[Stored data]
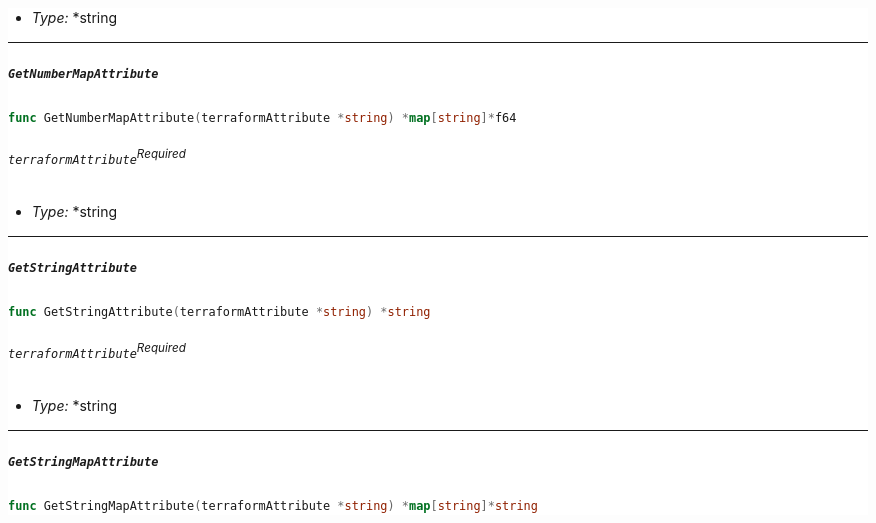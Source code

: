 - *Type:* *string

---

##### `GetNumberMapAttribute` <a name="GetNumberMapAttribute" id="@cdktf/provider-azurerm.workloadsSapDiscoveryVirtualInstance.WorkloadsSapDiscoveryVirtualInstanceTimeoutsOutputReference.getNumberMapAttribute"></a>

```go
func GetNumberMapAttribute(terraformAttribute *string) *map[string]*f64
```

###### `terraformAttribute`<sup>Required</sup> <a name="terraformAttribute" id="@cdktf/provider-azurerm.workloadsSapDiscoveryVirtualInstance.WorkloadsSapDiscoveryVirtualInstanceTimeoutsOutputReference.getNumberMapAttribute.parameter.terraformAttribute"></a>

- *Type:* *string

---

##### `GetStringAttribute` <a name="GetStringAttribute" id="@cdktf/provider-azurerm.workloadsSapDiscoveryVirtualInstance.WorkloadsSapDiscoveryVirtualInstanceTimeoutsOutputReference.getStringAttribute"></a>

```go
func GetStringAttribute(terraformAttribute *string) *string
```

###### `terraformAttribute`<sup>Required</sup> <a name="terraformAttribute" id="@cdktf/provider-azurerm.workloadsSapDiscoveryVirtualInstance.WorkloadsSapDiscoveryVirtualInstanceTimeoutsOutputReference.getStringAttribute.parameter.terraformAttribute"></a>

- *Type:* *string

---

##### `GetStringMapAttribute` <a name="GetStringMapAttribute" id="@cdktf/provider-azurerm.workloadsSapDiscoveryVirtualInstance.WorkloadsSapDiscoveryVirtualInstanceTimeoutsOutputReference.getStringMapAttribute"></a>

```go
func GetStringMapAttribute(terraformAttribute *string) *map[string]*string
```

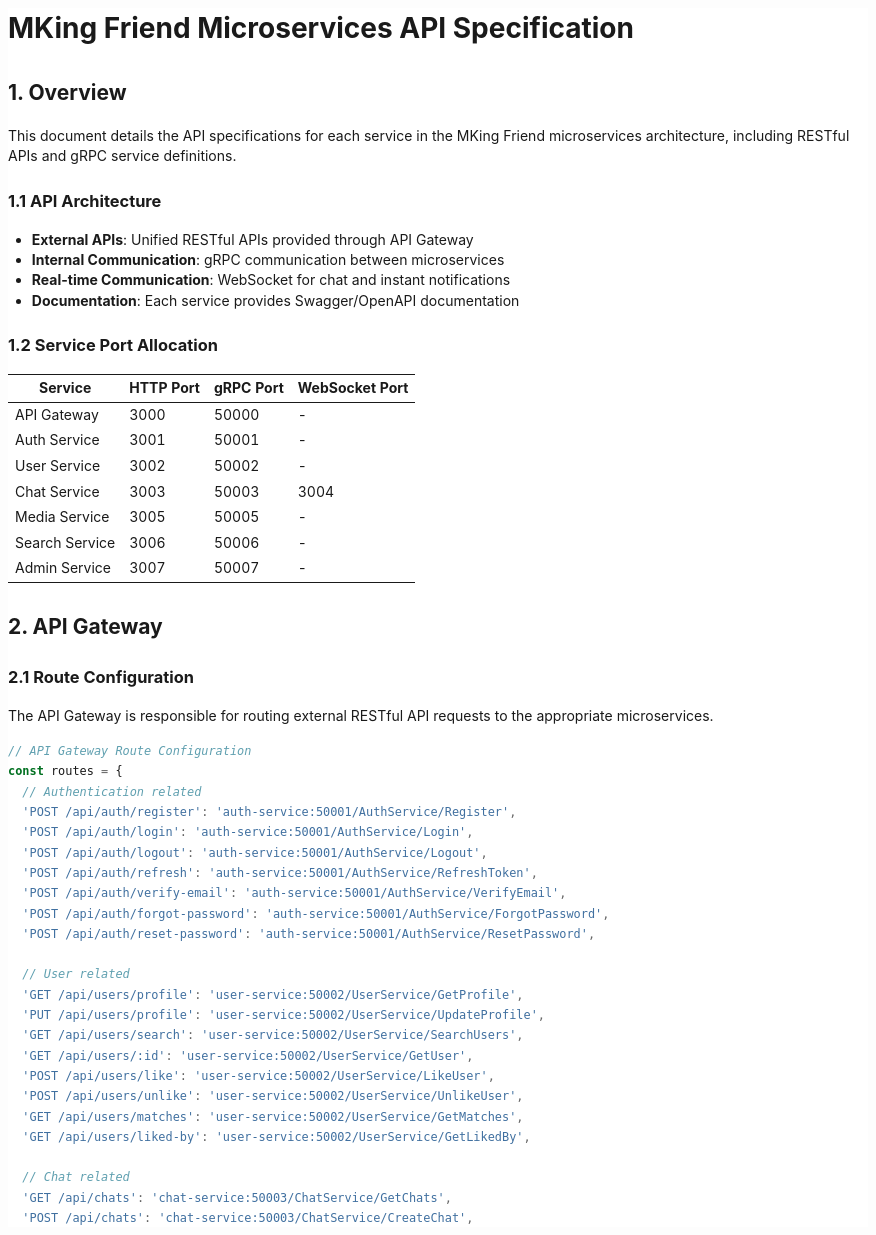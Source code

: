 # MKing Friend Microservices API Specification

## 1. Overview

This document details the API specifications for each service in the MKing Friend microservices architecture, including RESTful APIs and gRPC service definitions.

### 1.1 API Architecture

- **External APIs**: Unified RESTful APIs provided through API Gateway
- **Internal Communication**: gRPC communication between microservices
- **Real-time Communication**: WebSocket for chat and instant notifications
- **Documentation**: Each service provides Swagger/OpenAPI documentation

### 1.2 Service Port Allocation

| Service | HTTP Port | gRPC Port | WebSocket Port |
|---------|-----------|-----------|----------------|
| API Gateway | 3000 | 50000 | - |
| Auth Service | 3001 | 50001 | - |
| User Service | 3002 | 50002 | - |
| Chat Service | 3003 | 50003 | 3004 |
| Media Service | 3005 | 50005 | - |
| Search Service | 3006 | 50006 | - |
| Admin Service | 3007 | 50007 | - |

## 2. API Gateway

### 2.1 Route Configuration

The API Gateway is responsible for routing external RESTful API requests to the appropriate microservices.

```typescript
// API Gateway Route Configuration
const routes = {
  // Authentication related
  'POST /api/auth/register': 'auth-service:50001/AuthService/Register',
  'POST /api/auth/login': 'auth-service:50001/AuthService/Login',
  'POST /api/auth/logout': 'auth-service:50001/AuthService/Logout',
  'POST /api/auth/refresh': 'auth-service:50001/AuthService/RefreshToken',
  'POST /api/auth/verify-email': 'auth-service:50001/AuthService/VerifyEmail',
  'POST /api/auth/forgot-password': 'auth-service:50001/AuthService/ForgotPassword',
  'POST /api/auth/reset-password': 'auth-service:50001/AuthService/ResetPassword',

  // User related
  'GET /api/users/profile': 'user-service:50002/UserService/GetProfile',
  'PUT /api/users/profile': 'user-service:50002/UserService/UpdateProfile',
  'GET /api/users/search': 'user-service:50002/UserService/SearchUsers',
  'GET /api/users/:id': 'user-service:50002/UserService/GetUser',
  'POST /api/users/like': 'user-service:50002/UserService/LikeUser',
  'POST /api/users/unlike': 'user-service:50002/UserService/UnlikeUser',
  'GET /api/users/matches': 'user-service:50002/UserService/GetMatches',
  'GET /api/users/liked-by': 'user-service:50002/UserService/GetLikedBy',

  // Chat related
  'GET /api/chats': 'chat-service:50003/ChatService/GetChats',
  'POST /api/chats': 'chat-service:50003/ChatService/CreateChat',
```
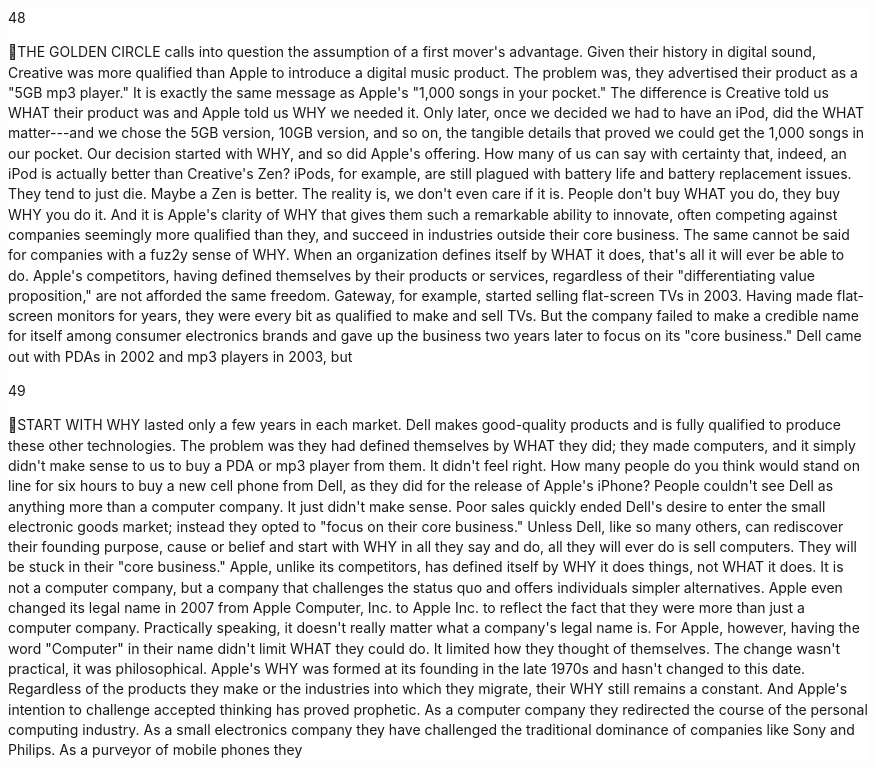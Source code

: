 48

THE GOLDEN CIRCLE calls into question the assumption of a first mover's
advantage. Given their history in digital sound, Creative was more
qualified than Apple to introduce a digital music product. The problem
was, they advertised their product as a "5GB mp3 player." It is exactly
the same message as Apple's "1,000 songs in your pocket." The difference
is Creative told us WHAT their product was and Apple told us WHY we
needed it. Only later, once we decided we had to have an iPod, did the
WHAT matter---and we chose the 5GB version, 10GB version, and so on, the
tangible details that proved we could get the 1,000 songs in our pocket.
Our decision started with WHY, and so did Apple's offering. How many of
us can say with certainty that, indeed, an iPod is actually better than
Creative's Zen? iPods, for example, are still plagued with battery life
and battery replacement issues. They tend to just die. Maybe a Zen is
better. The reality is, we don't even care if it is. People don't buy
WHAT you do, they buy WHY you do it. And it is Apple's clarity of WHY
that gives them such a remarkable ability to innovate, often competing
against companies seemingly more qualified than they, and succeed in
industries outside their core business. The same cannot be said for
companies with a fuz2y sense of WHY. When an organization defines itself
by WHAT it does, that's all it will ever be able to do. Apple's
competitors, having defined themselves by their products or services,
regardless of their "differentiating value proposition," are not
afforded the same freedom. Gateway, for example, started selling
flat-screen TVs in 2003. Having made flat-screen monitors for years,
they were every bit as qualified to make and sell TVs. But the company
failed to make a credible name for itself among consumer electronics
brands and gave up the business two years later to focus on its "core
business." Dell came out with PDAs in 2002 and mp3 players in 2003, but

49

START WITH WHY lasted only a few years in each market. Dell makes
good-quality products and is fully qualified to produce these other
technologies. The problem was they had defined themselves by WHAT they
did; they made computers, and it simply didn't make sense to us to buy a
PDA or mp3 player from them. It didn't feel right. How many people do
you think would stand on line for six hours to buy a new cell phone from
Dell, as they did for the release of Apple's iPhone? People couldn't see
Dell as anything more than a computer company. It just didn't make
sense. Poor sales quickly ended Dell's desire to enter the small
electronic goods market; instead they opted to "focus on their core
business." Unless Dell, like so many others, can rediscover their
founding purpose, cause or belief and start with WHY in all they say and
do, all they will ever do is sell computers. They will be stuck in their
"core business." Apple, unlike its competitors, has defined itself by
WHY it does things, not WHAT it does. It is not a computer company, but
a company that challenges the status quo and offers individuals simpler
alternatives. Apple even changed its legal name in 2007 from Apple
Computer, Inc. to Apple Inc. to reflect the fact that they were more
than just a computer company. Practically speaking, it doesn't really
matter what a company's legal name is. For Apple, however, having the
word "Computer" in their name didn't limit WHAT they could do. It
limited how they thought of themselves. The change wasn't practical, it
was philosophical. Apple's WHY was formed at its founding in the late
1970s and hasn't changed to this date. Regardless of the products they
make or the industries into which they migrate, their WHY still remains
a constant. And Apple's intention to challenge accepted thinking has
proved prophetic. As a computer company they redirected the course of
the personal computing industry. As a small electronics company they
have challenged the traditional dominance of companies like Sony and
Philips. As a purveyor of mobile phones they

[EXERCISE INSTRUCTIONS] Apart from the pictures, every record must be set down exactly.

[OUTPUT FOR THIS TASK]
Source code

: - *Type:* *string

---

##### `GetNumberMapAttribute` <a name="GetNumberMapAttribute" id="@cdktf/provider-azurerm.workloadsSapDiscoveryVirtualInstance.WorkloadsSapDiscoveryVirtualInstanceTimeoutsOutputReference.getNumberMapAttribute"></a>

```go
func GetNumberMapAttribute(terraformAttribute *string) *map[string]*f64
```

###### `terraformAttribute`<sup>Required</sup> <a name="terraformAttribute" id="@cdktf/provider-azurerm.workloadsSapDiscoveryVirtualInstance.WorkloadsSapDiscoveryVirtualInstanceTimeoutsOutputReference.getNumberMapAttribute.parameter.terraformAttribute"></a>

- *Type:* *string

---

##### `GetStringAttribute` <a name="GetStringAttribute" id="@cdktf/provider-azurerm.workloadsSapDiscoveryVirtualInstance.WorkloadsSapDiscoveryVirtualInstanceTimeoutsOutputReference.getStringAttribute"></a>

```go
func GetStringAttribute(terraformAttribute *string) *string
```

###### `terraformAttribute`<sup>Required</sup> <a name="terraformAttribute" id="@cdktf/provider-azurerm.workloadsSapDiscoveryVirtualInstance.WorkloadsSapDiscoveryVirtualInstanceTimeoutsOutputReference.getStringAttribute.parameter.terraformAttribute"></a>

- *Type:* *string

---

##### `GetStringMapAttribute` <a name="GetStringMapAttribute" id="@cdktf/provider-azurerm.workloadsSapDiscoveryVirtualInstance.WorkloadsSapDiscoveryVirtualInstanceTimeoutsOutputReference.getStringMapAttribute"></a>

```go
func GetStringMapAttribute(terraformAttribute *string) *map[string]*string
```

Source code

: # MKing Friend Microservices API Specification

## 1. Overview

This document details the API specifications for each service in the MKing Friend microservices architecture, including RESTful APIs and gRPC service definitions.

### 1.1 API Architecture

- **External APIs**: Unified RESTful APIs provided through API Gateway
- **Internal Communication**: gRPC communication between microservices
- **Real-time Communication**: WebSocket for chat and instant notifications
- **Documentation**: Each service provides Swagger/OpenAPI documentation

### 1.2 Service Port Allocation

| Service | HTTP Port | gRPC Port | WebSocket Port |
|---------|-----------|-----------|----------------|
| API Gateway | 3000 | 50000 | - |
| Auth Service | 3001 | 50001 | - |
| User Service | 3002 | 50002 | - |
| Chat Service | 3003 | 50003 | 3004 |
| Media Service | 3005 | 50005 | - |
| Search Service | 3006 | 50006 | - |
| Admin Service | 3007 | 50007 | - |

## 2. API Gateway

### 2.1 Route Configuration

The API Gateway is responsible for routing external RESTful API requests to the appropriate microservices.

```typescript
// API Gateway Route Configuration
const routes = {
  // Authentication related
  'POST /api/auth/register': 'auth-service:50001/AuthService/Register',
  'POST /api/auth/login': 'auth-service:50001/AuthService/Login',
  'POST /api/auth/logout': 'auth-service:50001/AuthService/Logout',
  'POST /api/auth/refresh': 'auth-service:50001/AuthService/RefreshToken',
  'POST /api/auth/verify-email': 'auth-service:50001/AuthService/VerifyEmail',
  'POST /api/auth/forgot-password': 'auth-service:50001/AuthService/ForgotPassword',
  'POST /api/auth/reset-password': 'auth-service:50001/AuthService/ResetPassword',

  // User related
  'GET /api/users/profile': 'user-service:50002/UserService/GetProfile',
  'PUT /api/users/profile': 'user-service:50002/UserService/UpdateProfile',
  'GET /api/users/search': 'user-service:50002/UserService/SearchUsers',
  'GET /api/users/:id': 'user-service:50002/UserService/GetUser',
  'POST /api/users/like': 'user-service:50002/UserService/LikeUser',
  'POST /api/users/unlike': 'user-service:50002/UserService/UnlikeUser',
  'GET /api/users/matches': 'user-service:50002/UserService/GetMatches',
  'GET /api/users/liked-by': 'user-service:50002/UserService/GetLikedBy',

  // Chat related
  'GET /api/chats': 'chat-service:50003/ChatService/GetChats',
  'POST /api/chats': 'chat-service:50003/ChatService/CreateChat',
```
Source code

: 48

THE GOLDEN CIRCLE calls into question the assumption of a first mover's
advantage. Given their history in digital sound, Creative was more
qualified than Apple to introduce a digital music product. The problem
was, they advertised their product as a "5GB mp3 player." It is exactly
the same message as Apple's "1,000 songs in your pocket." The difference
is Creative told us WHAT their product was and Apple told us WHY we
needed it. Only later, once we decided we had to have an iPod, did the
WHAT matter---and we chose the 5GB version, 10GB version, and so on, the
tangible details that proved we could get the 1,000 songs in our pocket.
Our decision started with WHY, and so did Apple's offering. How many of
us can say with certainty that, indeed, an iPod is actually better than
Creative's Zen? iPods, for example, are still plagued with battery life
and battery replacement issues. They tend to just die. Maybe a Zen is
better. The reality is, we don't even care if it is. People don't buy
WHAT you do, they buy WHY you do it. And it is Apple's clarity of WHY
that gives them such a remarkable ability to innovate, often competing
against companies seemingly more qualified than they, and succeed in
industries outside their core business. The same cannot be said for
companies with a fuz2y sense of WHY. When an organization defines itself
by WHAT it does, that's all it will ever be able to do. Apple's
competitors, having defined themselves by their products or services,
regardless of their "differentiating value proposition," are not
afforded the same freedom. Gateway, for example, started selling
flat-screen TVs in 2003. Having made flat-screen monitors for years,
they were every bit as qualified to make and sell TVs. But the company
failed to make a credible name for itself among consumer electronics
brands and gave up the business two years later to focus on its "core
business." Dell came out with PDAs in 2002 and mp3 players in 2003, but

49

START WITH WHY lasted only a few years in each market. Dell makes
good-quality products and is fully qualified to produce these other
technologies. The problem was they had defined themselves by WHAT they
did; they made computers, and it simply didn't make sense to us to buy a
PDA or mp3 player from them. It didn't feel right. How many people do
you think would stand on line for six hours to buy a new cell phone from
Dell, as they did for the release of Apple's iPhone? People couldn't see
Dell as anything more than a computer company. It just didn't make
sense. Poor sales quickly ended Dell's desire to enter the small
electronic goods market; instead they opted to "focus on their core
business." Unless Dell, like so many others, can rediscover their
founding purpose, cause or belief and start with WHY in all they say and
do, all they will ever do is sell computers. They will be stuck in their
"core business." Apple, unlike its competitors, has defined itself by
WHY it does things, not WHAT it does. It is not a computer company, but
a company that challenges the status quo and offers individuals simpler
alternatives. Apple even changed its legal name in 2007 from Apple
Computer, Inc. to Apple Inc. to reflect the fact that they were more
than just a computer company. Practically speaking, it doesn't really
matter what a company's legal name is. For Apple, however, having the
word "Computer" in their name didn't limit WHAT they could do. It
limited how they thought of themselves. The change wasn't practical, it
was philosophical. Apple's WHY was formed at its founding in the late
1970s and hasn't changed to this date. Regardless of the products they
make or the industries into which they migrate, their WHY still remains
a constant. And Apple's intention to challenge accepted thinking has
proved prophetic. As a computer company they redirected the course of
the personal computing industry. As a small electronics company they
have challenged the traditional dominance of companies like Sony and
Philips. As a purveyor of mobile phones they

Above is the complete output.